New Argentinian President Mauricio Macri Sworn In
Buenos Aires: Argentina’s new President Mauricio Macri met with governors on Saturday in another major change of tone from his predecessor Cristina Kirchner’s confrontational style.
“Not so quickly”, Macri shot back, to the laughter of onlookers in the elegant San Martín Palace. “Multiplying job opportunities is the only way to achieve prosperity where, today, there is an unacceptable level of poverty”, Macri told lawmakers moments after taking his oath in the National Assembly.
Macri is Argentina’s first non-Peronist president in more than a decade.
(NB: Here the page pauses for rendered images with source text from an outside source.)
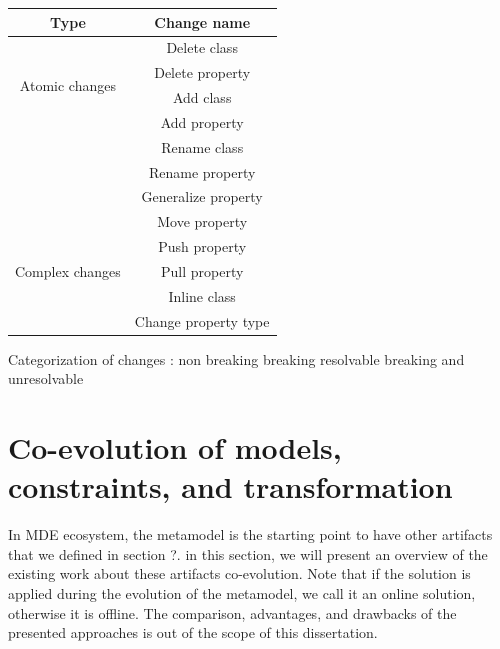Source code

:  \vspace{1em}
 	\begin{tabular}{ |c|c| } 
 		\hline
 		Type  & Change name \\
 		\hline
 		\multirow{4}{4em}{ Atomic changes} & Delete class  \\ 
 		& Delete property \\ 
 		& Add class \\ 
 		& Add property \\ 
 		& Rename class \\ 
 		& Rename property \\ 
 		& Generalize property \\ 
 		\hline
 		\hline
 		\multirow{5}{4em}{Complex changes} & Move property \\ 
 		& Push property  \\ 
 		& Pull property\\ 
 		& Inline class\\
 		& Change property type\\
 		\hline
 		
 	\end{tabular}
 	  
 	\vspace{1em}
 	
 	Categorization of changes : 
 	non breaking
 	breaking resolvable
 	breaking and unresolvable
 	
 \section{Co-evolution of models, constraints, and transformation}
 In MDE ecosystem, the metamodel is the starting point to have other artifacts that we defined in section ?. in this section, we will present an overview of the existing work about these artifacts co-evolution. Note that if the solution is applied during the evolution of the metamodel, we call it an online solution, otherwise it is offline.
 The comparison, advantages, and drawbacks of the presented approaches is out of the scope of this dissertation.
 
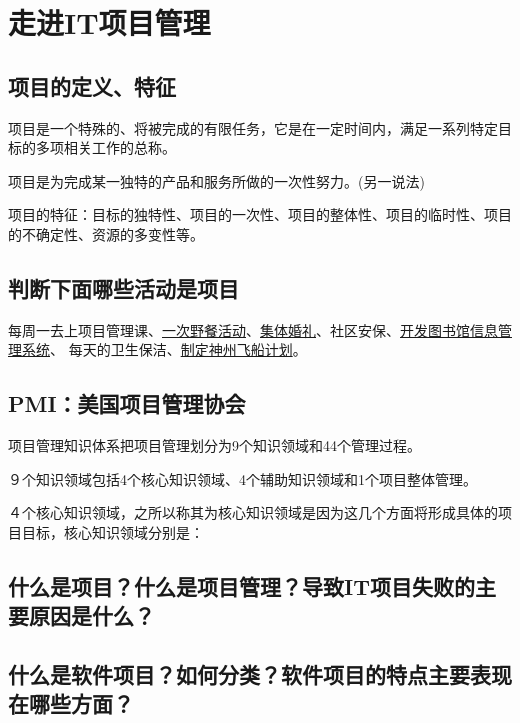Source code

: \chapter{走进IT项目管理}
\section{项目的定义、特征}
项目是一个特殊的、将被完成的有限任务，它是在一定时间内，满足一系列特定目标的多项相关工作的总称。
\par 项目是为完成某一独特的产品和服务所做的一次性努力。(另一说法)
\par 项目的特征：目标的独特性、项目的一次性、项目的整体性、项目的临时性、项目的不确定性、资源的多变性等。
\section{判断下面哪些活动是项目}
每周一去上项目管理课、\underline{一次野餐活动}、\underline{集体婚礼}、社区安保、\underline{开发图书馆信息管理系统}、 每天的卫生保洁、\underline{制定神州飞船计划}。
\section{PMI：美国项目管理协会}
项目管理知识体系把项目管理划分为9个知识领域和44个管理过程。
\par ９个知识领域包括4个核心知识领域、4个辅助知识领域和1个项目整体管理。
\par ４个核心知识领域，之所以称其为核心知识领域是因为这几个方面将形成具体的项目目标，核心知识领域分别是：
\par 
\section{什么是项目？什么是项目管理？导致IT项目失败的主要原因是什么？}
\section{什么是软件项目？如何分类？软件项目的特点主要表现在哪些方面？}
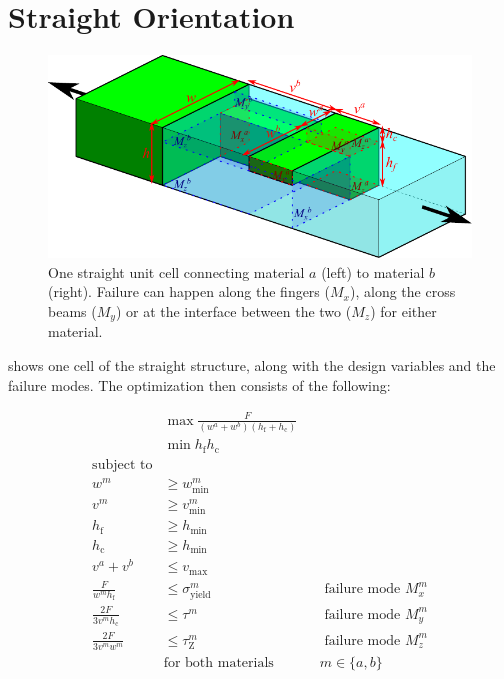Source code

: \section{Straight Orientation}



\begin{figure}
	\centering
	\includegraphics[width=\columnwidth]{sources/method/straight_model_v3.pdf}
	\caption{
		One straight unit cell connecting material $a$ (left) to material $b$ (right).
		Failure can happen along the fingers ($M_x$), along the cross beams ($M_y$) or at the interface between the two ($M_z$) for either material.}
	\label{fig:failure_modes}
\end{figure}

 shows one cell of the straight structure, along with the design variables and the failure modes.
The optimization then consists of the following:

\begin{align}
	& \max \frac{F}{\left( w^a + w^b \right) \left( h_\text{f} + h_\text{c} \right) } \\
	& \min h_\text{f} h_\text{c} \\
	\text{subject to} & \nonumber \\
	w^m &\ge w_\text{min}^m \\
	v^m &\ge v_\text{min}^m \\
	h_\text{f} &\ge h_\text{min} \\
	h_\text{c} &\ge h_\text{min} \\
	v^a + v^b &\le v_\text{max} \\
	\frac{ F }{ w^m h_\text{f} } &\le \sigma^m_\text{yield} &&\text{ failure mode } M_x^m \\
	\frac{ 2 F }{ 3 v^m h_\text{c}} &\le \tau^m 			&&\text{ failure mode } M_y^m \\
	\frac{ 2 F }{ 3 v^m w^m } &\le \tau^m_\text{Z} 			&&\text{ failure mode } M_z^m \\
	& \text{for both materials } && m \in \{a, b\} \nonumber
\end{align}

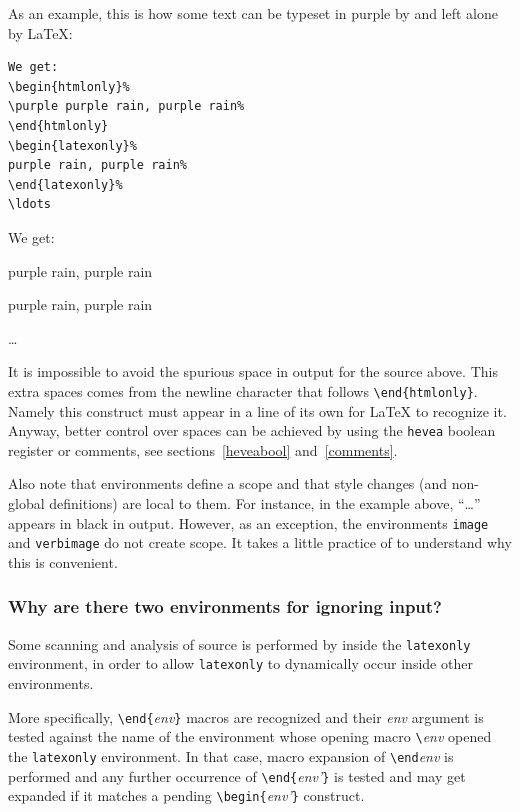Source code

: \noindent As an example, this is how some text can be typeset in purple by
\hevea{} and left alone by \LaTeX{}:
\begin{verbatim}
We get:
\begin{htmlonly}%
\purple purple rain, purple rain%
\end{htmlonly}
\begin{latexonly}%
purple rain, purple rain%
\end{latexonly}%
\ldots
\end{verbatim}
We get:
\begin{htmlonly}%
\purple purple rain, purple rain%
\end{htmlonly}
\begin{latexonly}%
purple rain, purple rain%
\end{latexonly}%
\ldots

It is impossible to avoid the spurious space in \hevea{} output
for the source above.
This extra spaces comes from the newline character that follows
\verb+\end{htmlonly}+. Namely this
construct must appear in a line of its own for
\LaTeX{} to recognize it. Anyway, better control over spaces
can be achieved
by using the \texttt{hevea} boolean register
or comments, see sections~\ref{heveabool}
and~\ref{comments}.

Also note that environments define a scope and that style changes
(and non-global definitions) are local to them. For instance, in the
example above, ``\ldots'' appears in black in \html{} output.
However, as an exception, the environments \texttt{image}
and \texttt{verbimage} do not create scope.
It takes a little practice of \hevea{} to understand why this is
convenient.





\subsubsection{Why are there two environments for ignoring input?}\label{why}
Some scanning and analysis of source is performed
by \hevea{} inside the \texttt{latexonly} environment, in order to
allow  \texttt{latexonly} to dynamically occur inside other environments.

More specifically, \verb+\end{+\textit{env}\verb+}+ macros
are recognized and their \textit{env} argument is tested against
the name of the environment whose opening macro \verb+\+\textit{env}
opened the \texttt{latexonly} environment.
In that case, macro expansion of \verb+\end+\textit{env} is performed and
any further occurrence of  \verb+\end{+\textit{env'}\verb+}+ is tested
and may get expanded if it matches a pending
\verb+\begin{+\textit{env'}\verb+}+
construct.


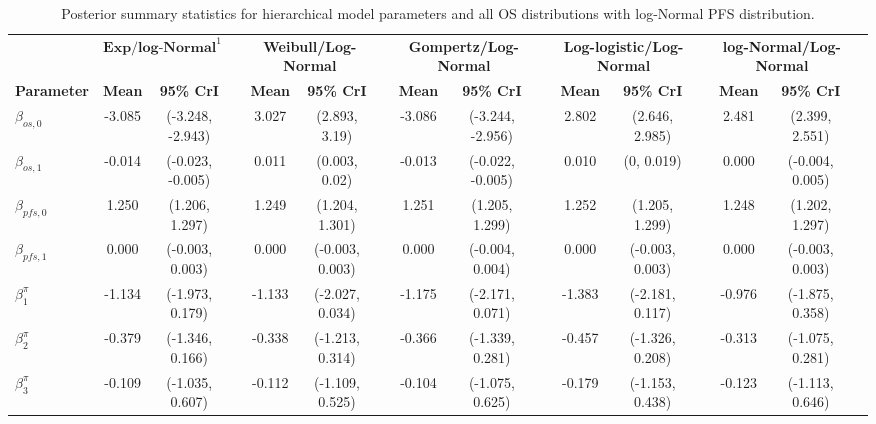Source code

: \documentclass[AMA,STIX1COL]{WileyNJD-v2}
\begin{document}
\begin{landscape}
\begin{center}
\begin{table}[t]
\caption{Posterior summary statistics for hierarchical model parameters and all OS distributions with log-Normal PFS distribution. \label{tab:post_hier_pfs_lnormal}}
\centering
\begin{tabular}{l c c c c c c c c c c c c c c c}
\toprule
\multicolumn{1}{l}{} & \multicolumn{2}{c}{$\textbf{Exp/log-Normal}^1$} & & \multicolumn{2}{c}{\textbf{Weibull/Log-Normal}} & & \multicolumn{2}{c}{\textbf{Gompertz/Log-Normal}} & & \multicolumn{2}{c}{\textbf{Log-logistic/Log-Normal}} & & \multicolumn{2}{c}{\textbf{log-Normal/Log-Normal}}\\
\cmidrule{2-3}\cmidrule{5-6}\cmidrule{8-9}\cmidrule{11-12}\cmidrule{14-15}
\textbf{Parameter} & \textbf{Mean} & \textbf{95\% CrI} & & \textbf{Mean} & \textbf{95\% CrI} & & \textbf{Mean} & \textbf{95\% CrI} & & \textbf{Mean} & \textbf{95\% CrI} & & \textbf{Mean} & \textbf{95\% CrI}\\
\midrule
$\beta_{os, 0}$ & -3.085 & (-3.248, -2.943) &  & 3.027 & (2.893, 3.19) &  & -3.086 & (-3.244, -2.956) &  & 2.802 & (2.646, 2.985) &  & 2.481 & (2.399, 2.551) & \\
$\beta_{os, 1}$ & -0.014 & (-0.023, -0.005) &  & 0.011 & (0.003, 0.02) &  & -0.013 & (-0.022, -0.005) &  & 0.010 & (0, 0.019) &  & 0.000 & (-0.004, 0.005) & \\
$\beta_{pfs, 0}$ & 1.250 & (1.206, 1.297) &  & 1.249 & (1.204, 1.301) &  & 1.251 & (1.205, 1.299) &  & 1.252 & (1.205, 1.299) &  & 1.248 & (1.202, 1.297) & \\
$\beta_{pfs, 1}$ & 0.000 & (-0.003, 0.003) &  & 0.000 & (-0.003, 0.003) &  & 0.000 & (-0.004, 0.004) &  & 0.000 & (-0.003, 0.003) &  & 0.000 & (-0.003, 0.003) & \\
$\beta^{\pi}_1$ & -1.134 & (-1.973, 0.179) &  & -1.133 & (-2.027, 0.034) &  & -1.175 & (-2.171, 0.071) &  & -1.383 & (-2.181, 0.117) &  & -0.976 & (-1.875, 0.358) & \\
$\beta^{\pi}_2$ & -0.379 & (-1.346, 0.166) &  & -0.338 & (-1.213, 0.314) &  & -0.366 & (-1.339, 0.281) &  & -0.457 & (-1.326, 0.208) &  & -0.313 & (-1.075, 0.281) & \\
$\beta^{\pi}_3$ & -0.109 & (-1.035, 0.607) &  & -0.112 & (-1.109, 0.525) &  & -0.104 & (-1.075, 0.625) &  & -0.179 & (-1.153, 0.438) &  & -0.123 & (-1.113, 0.646) & \\

\end{tabular}
\end{table}
\end{center}
\end{landscape}
\end{document}
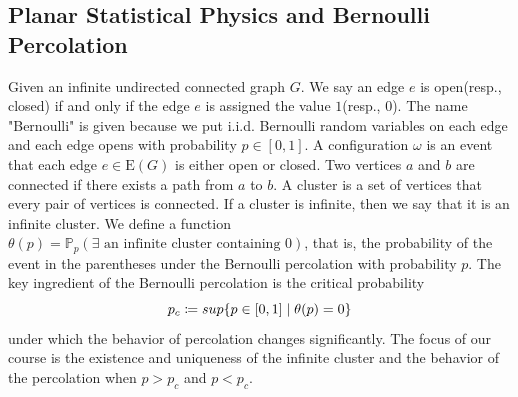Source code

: \documentclass[12pt]{article}
\theoremstyle{plane}
\theoremstyle{definition}
\begin{document}
\subsection{Planar Statistical Physics and Bernoulli Percolation}
Given an infinite undirected connected graph $G$. We say an edge $e$ is open(resp., closed) if and only if the edge $e$ is assigned the value $1$(resp., $0$). The name "Bernoulli" is given because we put i.i.d. Bernoulli random variables on each edge and each edge opens with probability $p\in[0,1]$. A configuration $\omega$ is an event that each edge $e\in \text{E}(G)$ is either open or closed. Two vertices $a$ and $b$ are connected if there exists a path from $a$ to $b$. A cluster is a set of vertices that every pair of vertices is connected. If a cluster is infinite, then we say that it is an infinite cluster. We define a function $\theta(p)=\mathbb{P}_p(\exists\text{ an infinite cluster containing }0)$, that is, the probability of the event in the parentheses under the Bernoulli percolation with probability $p$. The key ingredient of the Bernoulli percolation is the critical probability \[p_c\coloneqq\\sup\{p\in [0,1]\mid \theta(p)=0\}\] under which the behavior of percolation changes significantly. The focus of our course is the existence and uniqueness of the infinite cluster and the behavior of the percolation when $p>p_c$ and $p<p_c$. 

\end{document}
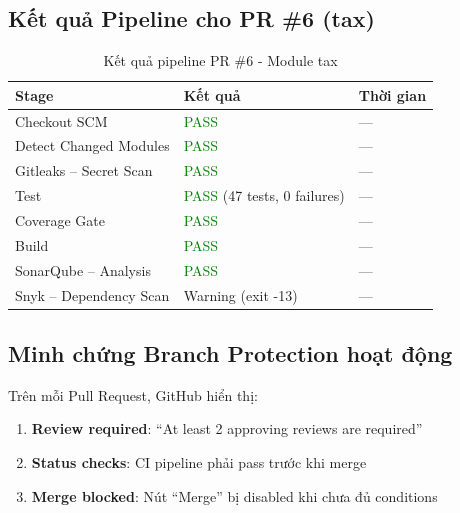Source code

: 
\subsection{Kết quả Pipeline cho PR \#6 (tax)}
\begin{table}[H]
\centering
\caption{Kết quả pipeline PR \#6 - Module tax}
\begin{tabular}{|l|l|l|}
\hline
\textbf{Stage} & \textbf{Kết quả} & \textbf{Thời gian} \\
\hline
Checkout SCM & \textcolor{green}{PASS} & --- \\
\hline
Detect Changed Modules & \textcolor{green}{PASS} & --- \\
\hline
Gitleaks -- Secret Scan & \textcolor{green}{PASS} & --- \\
\hline
Test & \textcolor{green}{PASS} (47 tests, 0 failures) & --- \\
\hline
Coverage Gate & \textcolor{green}{PASS} & --- \\
\hline
Build & \textcolor{green}{PASS} & --- \\
\hline
SonarQube -- Analysis & \textcolor{green}{PASS} & --- \\
\hline
Snyk -- Dependency Scan & Warning (exit -13) & --- \\
\hline
\end{tabular}
\end{table}


\subsection{Minh chứng Branch Protection hoạt động}
Trên mỗi Pull Request, GitHub hiển thị:
\begin{enumerate}[noitemsep]
    \item \textbf{Review required}: ``At least 2 approving reviews are required''
    \item \textbf{Status checks}: CI pipeline phải pass trước khi merge
    \item \textbf{Merge blocked}: Nút ``Merge'' bị disabled khi chưa đủ conditions
\end{enumerate}

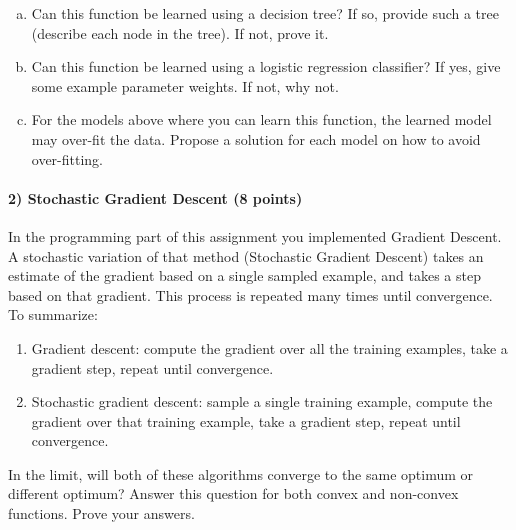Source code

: \documentclass[11pt]{article}
\begin{document}
\begin{enumerate}[(a)]
\item Can this function be learned using a decision tree? If so, provide such a tree (describe each node in the tree). If not, prove it.

\item Can this function be learned using a logistic regression classifier? If yes, give some example parameter weights. If not, why not.

\item For the models above where you can learn this function, the learned model may over-fit the data. Propose a solution for each model on how to avoid over-fitting.
\end{enumerate}

\paragraph{2) Stochastic Gradient Descent (8 points)}
In the programming part of this assignment you implemented Gradient Descent. A stochastic variation of that method (Stochastic Gradient Descent) takes an estimate of the gradient based on a single sampled example, and takes a step based on that gradient. This process is repeated many times until convergence. To summarize:
\begin{enumerate}
\item Gradient descent: compute the gradient over all the training examples, take a gradient step, repeat until convergence.
\item Stochastic gradient descent: sample a single training example, compute the gradient over that training example, take a gradient step, repeat until convergence.
\end{enumerate}

In the limit, will both of these algorithms converge to the same optimum or different optimum? Answer this question for both convex and non-convex functions. Prove your answers.
\end{document}
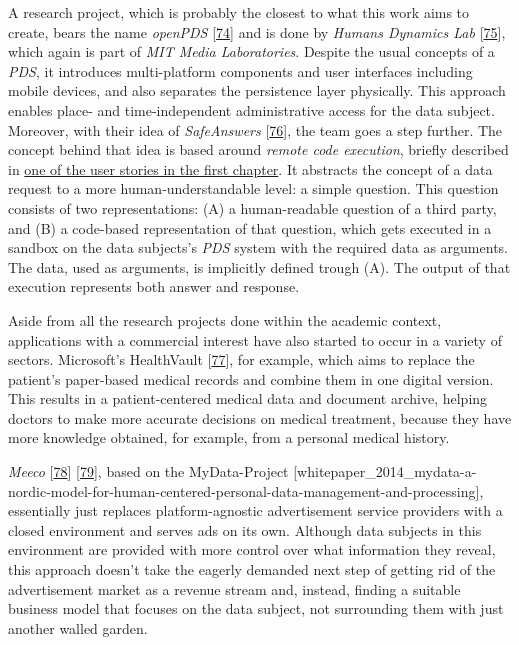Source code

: \documentclass[12pt,english,a4paper,titlepage,cleardoublepage=empty,dottedtoc]{report}
\begin{document}
A research project, which is probably the closest to what this work aims
to create, bears the name \emph{openPDS}
{[}\protect\hyperlink{ref-paper_2012_openpds_on-trusted-use-of-large-scale-personal-data}{74}{]}
and is done by \emph{Humans Dynamics Lab}
{[}\protect\hyperlink{ref-web_mit_openpds-safeanswers-project-page}{75}{]},
which again is part of \emph{MIT Media Laboratories}. Despite the usual
concepts of a \emph{PDS}, it introduces multi-platform components and
user interfaces including mobile devices, and also separates the
persistence layer physically. This approach enables place- and
time-independent administrative access for the data subject. Moreover,
with their idea of \emph{SafeAnswers}
{[}\protect\hyperlink{ref-paper_2014_openpds_protecting-privacy-of-meta-data-through-safeanswers}{76}{]},
the team goes a step further. The concept behind that idea is based
around \emph{remote code execution}, briefly described in
\protect\hyperlink{header-applying-for-a-loan-and-checking-creditworthiness}{one
of the user stories in the first chapter}. It abstracts the concept of a
data request to a more human-understandable level: a simple question.
This question consists of two representations: (A) a human-readable
question of a third party, and (B) a code-based representation of that
question, which gets executed in a sandbox on the data subjects's
\emph{PDS} system with the required data as arguments. The data, used as
arguments, is implicitly defined trough (A). The output of that
execution represents both answer and response.

Aside from all the research projects done within the academic context,
applications with a commercial interest have also started to occur in a
variety of sectors. Microsoft's HealthVault
{[}\protect\hyperlink{ref-web_microsoft_healthvault}{77}{]}, for
example, which aims to replace the patient's paper-based medical records
and combine them in one digital version. This results in a
patient-centered medical data and document archive, helping doctors to
make more accurate decisions on medical treatment, because they have
more knowledge obtained, for example, from a personal medical history.

\emph{Meeco} {[}\protect\hyperlink{ref-web_meeco_how-it-works}{78}{]}
{[}\protect\hyperlink{ref-slides_2015_meeco-case-study}{79}{]}, based on
the MyData-Project
{[}whitepaper\_2014\_mydata-a-nordic-model-for-human-centered-personal-data-management-and-processing{]},
essentially just replaces platform-agnostic advertisement service
providers with a closed environment and serves ads on its own. Although
data subjects in this environment are provided with more control over
what information they reveal, this approach doesn't take the eagerly
demanded next step of getting rid of the advertisement market as a
revenue stream and, instead, finding a suitable business model that
focuses on the data subject, not surrounding them with just another
walled garden.
\end{document}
“To believe that relations with Great Britain are limited to the Malvinas issue is to say the least an “over simplification”. but this does not mean we have to cancel all dialogue with the United Kingdom”. Macri hopes to light a fire under exports by letting the overvalued peso currency weaken, and to settle a politically sensitive lawsuit filed by US hedge funds who are demanding full repayment of debt Argentina defaulted on in 2002.
The 56-year-old Macri set out his agenda for change: “This government will know how to defend freedom, which is essential for democracy”, he said.
Late on Wednesday, Ms Fernandez had bid farewell to supporters in an emotional speech, urging people to take to the streets if they felt betrayed by the new centre-right government. “Confrontation has taken us down the wrong paths”, he said, Insisting that Argentines could overcome the country’s political polarisation, he added: “If we Argentines dare to unite, we will be unstoppable”.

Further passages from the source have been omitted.